Her first job in Australia was at Taylor's Box Factory in Glebe. Here is an image of the old factory receiving a new life.
She then joined the Australian Army.
After being discharged she worked for Vincent's APC Company and then at the Helena Rubenstein factory. She then moved on to the Post Master General's office where she worked as a phonogram operator.
The last job before she married was as a telex operator for TAA (Trans Australian Airlines)
Back then it was customary for women to give up work when they married - and it may have even been a company rule to do so. When my Mum got married, she didn't tell anyone at TAA because she didn't want to have to resign. She didn't give up her job until she moved away from Sydney down to the Wollongong area.
When I was in my late teens she started work again first as a receptionist/clerk at Wacker and then at Martin Wells making spectacle frames.
In 1980 she took the "Public Service Exam" - the only way to get a job within the New South Wales public service back then. I took the test with Mum as did hundreds of other hopefuls. (Public servants had the best working conditions and it was known back then as a "job for life").
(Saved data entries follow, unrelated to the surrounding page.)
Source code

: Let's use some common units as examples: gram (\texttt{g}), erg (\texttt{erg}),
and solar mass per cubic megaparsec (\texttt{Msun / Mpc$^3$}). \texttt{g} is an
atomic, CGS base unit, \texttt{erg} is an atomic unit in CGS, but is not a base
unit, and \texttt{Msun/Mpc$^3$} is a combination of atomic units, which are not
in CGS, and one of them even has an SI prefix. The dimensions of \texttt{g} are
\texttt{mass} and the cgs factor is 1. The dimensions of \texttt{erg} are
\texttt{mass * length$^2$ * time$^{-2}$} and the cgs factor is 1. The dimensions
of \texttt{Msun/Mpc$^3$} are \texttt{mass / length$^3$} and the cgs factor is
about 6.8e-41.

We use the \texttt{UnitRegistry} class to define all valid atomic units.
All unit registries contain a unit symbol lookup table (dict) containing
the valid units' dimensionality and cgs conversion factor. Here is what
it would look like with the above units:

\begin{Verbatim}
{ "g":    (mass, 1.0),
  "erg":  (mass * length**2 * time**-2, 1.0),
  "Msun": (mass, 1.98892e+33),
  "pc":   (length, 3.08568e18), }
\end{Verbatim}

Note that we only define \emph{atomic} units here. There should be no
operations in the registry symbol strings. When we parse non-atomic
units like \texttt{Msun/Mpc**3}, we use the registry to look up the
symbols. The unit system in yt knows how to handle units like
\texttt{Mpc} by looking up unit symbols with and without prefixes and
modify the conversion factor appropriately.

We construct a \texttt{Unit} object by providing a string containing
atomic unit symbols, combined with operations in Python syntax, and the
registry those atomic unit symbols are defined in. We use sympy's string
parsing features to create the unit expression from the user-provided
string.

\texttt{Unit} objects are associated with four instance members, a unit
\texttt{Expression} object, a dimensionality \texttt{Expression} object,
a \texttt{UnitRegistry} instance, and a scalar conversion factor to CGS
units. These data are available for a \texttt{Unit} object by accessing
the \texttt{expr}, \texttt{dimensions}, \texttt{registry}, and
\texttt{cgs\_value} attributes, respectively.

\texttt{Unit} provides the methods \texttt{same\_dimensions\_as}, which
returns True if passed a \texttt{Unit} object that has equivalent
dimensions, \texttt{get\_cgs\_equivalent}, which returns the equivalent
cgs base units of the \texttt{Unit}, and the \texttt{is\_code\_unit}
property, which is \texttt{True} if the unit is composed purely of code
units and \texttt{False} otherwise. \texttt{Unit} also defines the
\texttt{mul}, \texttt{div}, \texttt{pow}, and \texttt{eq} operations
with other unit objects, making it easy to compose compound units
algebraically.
By taking the test, I got my first full-time job and a bit later Mum got a job with Telecom. Even though we worked for 2 different government entities, for time we worked in the same building just 2 floors apart.
She worked at Telecom for over 10 years in a number of locations and for a number of departments until she was finally offered a redundancy package in 1991.
The Public Service (and former public service entities like Telstra/Telecom) had an exclusion period where someone who had taken a redundancy package could not work in the Public Service for 6 months. Once Mum's 6 months was up, she was offered a new "temporary" role and so worked for the same organisation for a few years more.
So did you guess what the item was in the photos? I'm pretty sure you didn't.
The photo is of an off cut from a spectacle frame - Mum used to work on the machine that cut out the section of frame where the glasses lens goes. It's got a big hole in the middle so I can use it as a key-ring. I have carried it with me since I got my own set of keys to Mum and Dad's car in 1979.